--- START ---

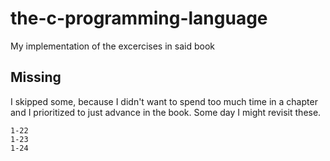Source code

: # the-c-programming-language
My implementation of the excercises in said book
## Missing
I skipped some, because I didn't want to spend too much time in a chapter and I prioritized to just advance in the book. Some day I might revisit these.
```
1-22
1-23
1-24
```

--- END ---
--- START ---

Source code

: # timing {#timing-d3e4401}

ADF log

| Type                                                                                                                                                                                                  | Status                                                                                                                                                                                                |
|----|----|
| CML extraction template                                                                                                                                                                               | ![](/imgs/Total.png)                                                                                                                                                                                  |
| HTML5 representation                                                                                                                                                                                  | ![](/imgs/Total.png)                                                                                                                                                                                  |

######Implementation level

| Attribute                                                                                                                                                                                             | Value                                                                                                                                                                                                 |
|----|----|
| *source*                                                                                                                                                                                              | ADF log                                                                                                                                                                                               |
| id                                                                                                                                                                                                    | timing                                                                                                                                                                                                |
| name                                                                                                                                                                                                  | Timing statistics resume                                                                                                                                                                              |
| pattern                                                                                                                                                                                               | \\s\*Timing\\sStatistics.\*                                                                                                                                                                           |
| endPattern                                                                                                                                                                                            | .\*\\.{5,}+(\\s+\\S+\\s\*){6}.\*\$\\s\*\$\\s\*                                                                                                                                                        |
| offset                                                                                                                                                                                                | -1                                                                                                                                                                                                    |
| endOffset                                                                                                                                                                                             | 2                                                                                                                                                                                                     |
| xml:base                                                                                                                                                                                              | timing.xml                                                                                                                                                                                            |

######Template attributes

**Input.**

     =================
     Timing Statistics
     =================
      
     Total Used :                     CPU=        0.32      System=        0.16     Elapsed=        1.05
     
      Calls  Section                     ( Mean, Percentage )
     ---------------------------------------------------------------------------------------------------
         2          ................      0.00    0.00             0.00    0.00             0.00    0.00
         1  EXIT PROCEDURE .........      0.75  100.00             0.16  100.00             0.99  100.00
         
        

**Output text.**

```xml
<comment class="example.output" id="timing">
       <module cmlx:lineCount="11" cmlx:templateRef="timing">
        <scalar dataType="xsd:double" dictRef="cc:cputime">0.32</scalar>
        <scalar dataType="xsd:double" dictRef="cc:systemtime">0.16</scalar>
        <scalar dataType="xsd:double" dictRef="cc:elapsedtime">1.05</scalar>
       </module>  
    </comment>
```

--- END ---

Write only the number of lines in the listing that include "dictRef".

3